Bidadari was one of the highlights of our last visit and with development of the site now in it’s early stages, it was a no-brainer that we had to visit as soon as we could. We have kept in touch with both the development and the feathered action via the social media sites and have been heartened to read that Bidadari remains the favourite stop-off point for migrant birds in Singapore.

We arrived late-morning and quickly caught up with an experienced local birder we were lucky to befriend last year, Frankie Lim. He, along with a crowd of other Bida birders, were gathered around a break in some greenery. “Nightjar…” came the advice from Frankie. Another Nightjar!? You go years without seeing one and get two in two days!



Frankie gave us a quick run down on the recent and expected arrivals at Bidadari and ushered us into a spot where they had regular sightings of the Brown-chested Jungle Flycatcher. It took less than a minute of waiting when Mrs Sausage saw this small and fairly non-descript bird appear.



From there we explored the site ourselves. First up was this Tiger Shrike, another migrant visitor to Singapore.


We then had a few local birds join us in the shape of this Lineated Barbet and Common Iora. The Iora in particular was a tricky capture, a tiny bird, constantly in motion.



We then joined some of the Bida ‘Cafe’ birders patiently waiting for a possible sighting of a female Siberian Blue Robin. They were not too hopeful though, only this Common Sun Skink was spending any time on the log that the robin favoured.


As we made our way around our eyes were also on the lookout for some of the non-feathered wildlife too. After last year’s close encounter with an Equatorial Spitting Cobra we were all too aware that this location is more than just a birding site. This Red Dragonfly was the first non-avian life that crossed our path. We were quite taken with the vivid colour of this insect, and with the gossamer lower wing edges.


It was followed soon after by this Finlayson’s Squirrel (also known as the Variable Squirrel).


This Yellow-vented Bulbul (a very common sighting across the island) then broke cover and presented itself to our camera lens for a moment, wrapping itself around this tree in a most agile, yet awkward way.



Poser of the day was this Changeable Lizard though. He’s looking great and clearly knows it.

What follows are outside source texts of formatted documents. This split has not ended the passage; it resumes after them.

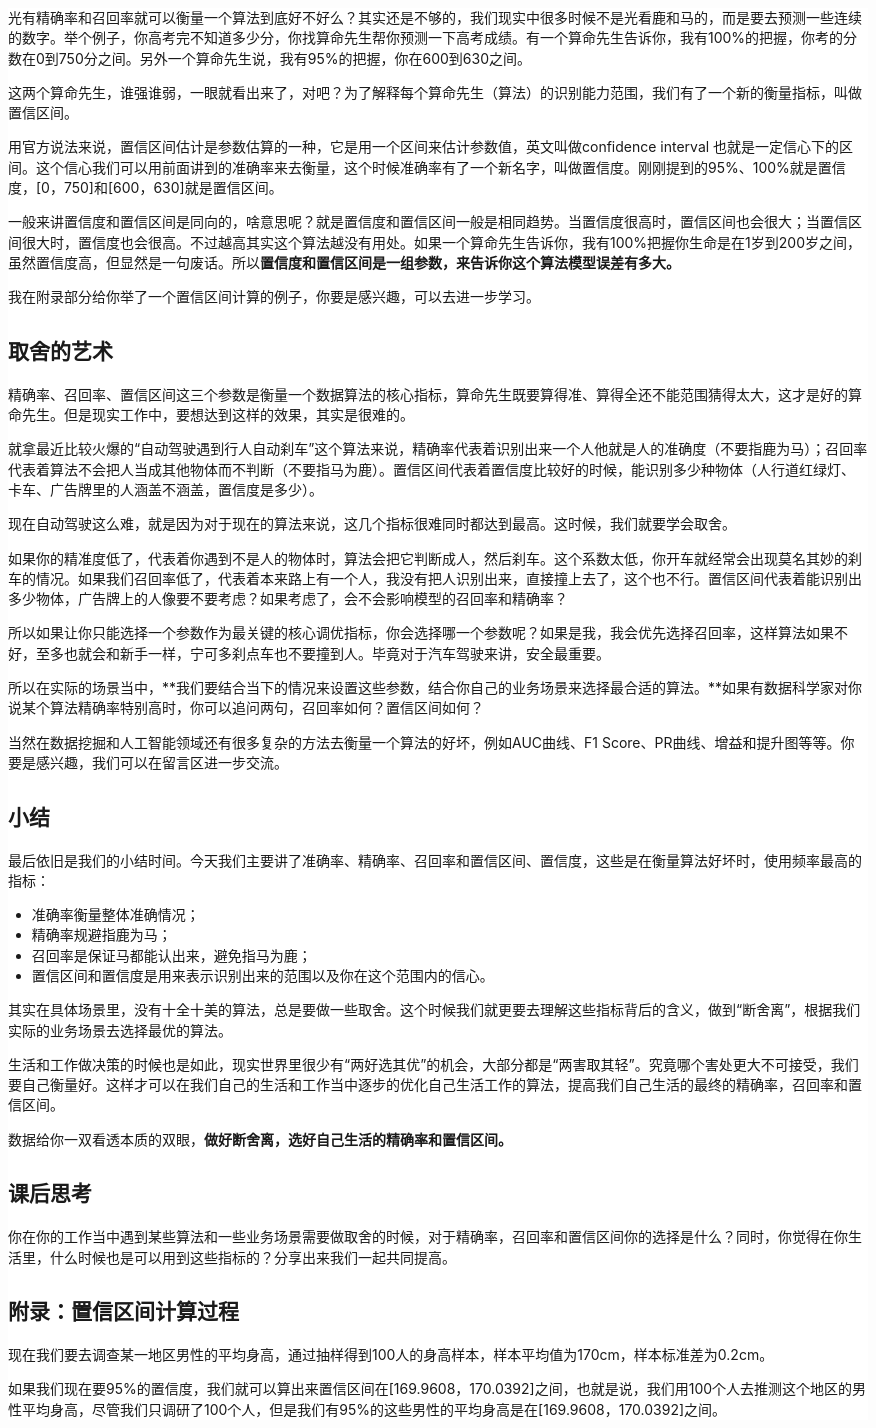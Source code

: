 光有精确率和召回率就可以衡量一个算法到底好不好么？其实还是不够的，我们现实中很多时候不是光看鹿和马的，而是要去预测一些连续的数字。举个例子，你高考完不知道多少分，你找算命先生帮你预测一下高考成绩。有一个算命先生告诉你，我有100%的把握，你考的分数在0到750分之间。另外一个算命先生说，我有95%的把握，你在600到630之间。

这两个算命先生，谁强谁弱，一眼就看出来了，对吧？为了解释每个算命先生（算法）的识别能力范围，我们有了一个新的衡量指标，叫做置信区间。

用官方说法来说，置信区间估计是参数估算的一种，它是用一个区间来估计参数值，英文叫做confidence interval 也就是一定信心下的区间。这个信心我们可以用前面讲到的准确率来去衡量，这个时候准确率有了一个新名字，叫做置信度。刚刚提到的95%、100%就是置信度，\[0，750]和\[600，630]就是置信区间。

一般来讲置信度和置信区间是同向的，啥意思呢？就是置信度和置信区间一般是相同趋势。当置信度很高时，置信区间也会很大；当置信区间很大时，置信度也会很高。不过越高其实这个算法越没有用处。如果一个算命先生告诉你，我有100%把握你生命是在1岁到200岁之间，虽然置信度高，但显然是一句废话。所以**置信度和置信区间是一组参数，来告诉你这个算法模型误差有多大。**

我在附录部分给你举了一个置信区间计算的例子，你要是感兴趣，可以去进一步学习。

## 取舍的艺术

精确率、召回率、置信区间这三个参数是衡量一个数据算法的核心指标，算命先生既要算得准、算得全还不能范围猜得太大，这才是好的算命先生。但是现实工作中，要想达到这样的效果，其实是很难的。

就拿最近比较火爆的“自动驾驶遇到行人自动刹车”这个算法来说，精确率代表着识别出来一个人他就是人的准确度（不要指鹿为马）；召回率代表着算法不会把人当成其他物体而不判断（不要指马为鹿）。置信区间代表着置信度比较好的时候，能识别多少种物体（人行道红绿灯、卡车、广告牌里的人涵盖不涵盖，置信度是多少）。

现在自动驾驶这么难，就是因为对于现在的算法来说，这几个指标很难同时都达到最高。这时候，我们就要学会取舍。

如果你的精准度低了，代表着你遇到不是人的物体时，算法会把它判断成人，然后刹车。这个系数太低，你开车就经常会出现莫名其妙的刹车的情况。如果我们召回率低了，代表着本来路上有一个人，我没有把人识别出来，直接撞上去了，这个也不行。置信区间代表着能识别出多少物体，广告牌上的人像要不要考虑？如果考虑了，会不会影响模型的召回率和精确率？

所以如果让你只能选择一个参数作为最关键的核心调优指标，你会选择哪一个参数呢？如果是我，我会优先选择召回率，这样算法如果不好，至多也就会和新手一样，宁可多刹点车也不要撞到人。毕竟对于汽车驾驶来讲，安全最重要。

所以在实际的场景当中，**我们要结合当下的情况来设置这些参数，结合你自己的业务场景来选择最合适的算法。**如果有数据科学家对你说某个算法精确率特别高时，你可以追问两句，召回率如何？置信区间如何？

当然在数据挖掘和人工智能领域还有很多复杂的方法去衡量一个算法的好坏，例如AUC曲线、F1 Score、PR曲线、增益和提升图等等。你要是感兴趣，我们可以在留言区进一步交流。

## 小结

最后依旧是我们的小结时间。今天我们主要讲了准确率、精确率、召回率和置信区间、置信度，这些是在衡量算法好坏时，使用频率最高的指标：

- 准确率衡量整体准确情况；
- 精确率规避指鹿为马；
- 召回率是保证马都能认出来，避免指马为鹿；
- 置信区间和置信度是用来表示识别出来的范围以及你在这个范围内的信心。

其实在具体场景里，没有十全十美的算法，总是要做一些取舍。这个时候我们就更要去理解这些指标背后的含义，做到“断舍离”，根据我们实际的业务场景去选择最优的算法。

生活和工作做决策的时候也是如此，现实世界里很少有“两好选其优”的机会，大部分都是“两害取其轻”。究竟哪个害处更大不可接受，我们要自己衡量好。这样才可以在我们自己的生活和工作当中逐步的优化自己生活工作的算法，提高我们自己生活的最终的精确率，召回率和置信区间。

数据给你一双看透本质的双眼，**做好断舍离，选好自己生活的精确率和置信区间。**

## 课后思考

你在你的工作当中遇到某些算法和一些业务场景需要做取舍的时候，对于精确率，召回率和置信区间你的选择是什么？同时，你觉得在你生活里，什么时候也是可以用到这些指标的？分享出来我们一起共同提高。

## 附录：置信区间计算过程

现在我们要去调查某一地区男性的平均身高，通过抽样得到100人的身高样本，样本平均值为170cm，样本标准差为0.2cm。

如果我们现在要95%的置信度，我们就可以算出来置信区间在\[169.9608，170.0392]之间，也就是说，我们用100个人去推测这个地区的男性平均身高，尽管我们只调研了100个人，但是我们有95%的这些男性的平均身高是在\[169.9608，170.0392]之间。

I mean, look at that face…


We were on our way out after a very humid three hours when this Tiger Shrike caught our eye. She was sitting quite still, looking as if in a contemplative way at the diggers, tarpaulin sheets and temporary fencing around her.


All being well, this won’t be our last Bidadari visit. We hope the same can be said of the Tiger Shrike and other passage birds that return each year to this special place.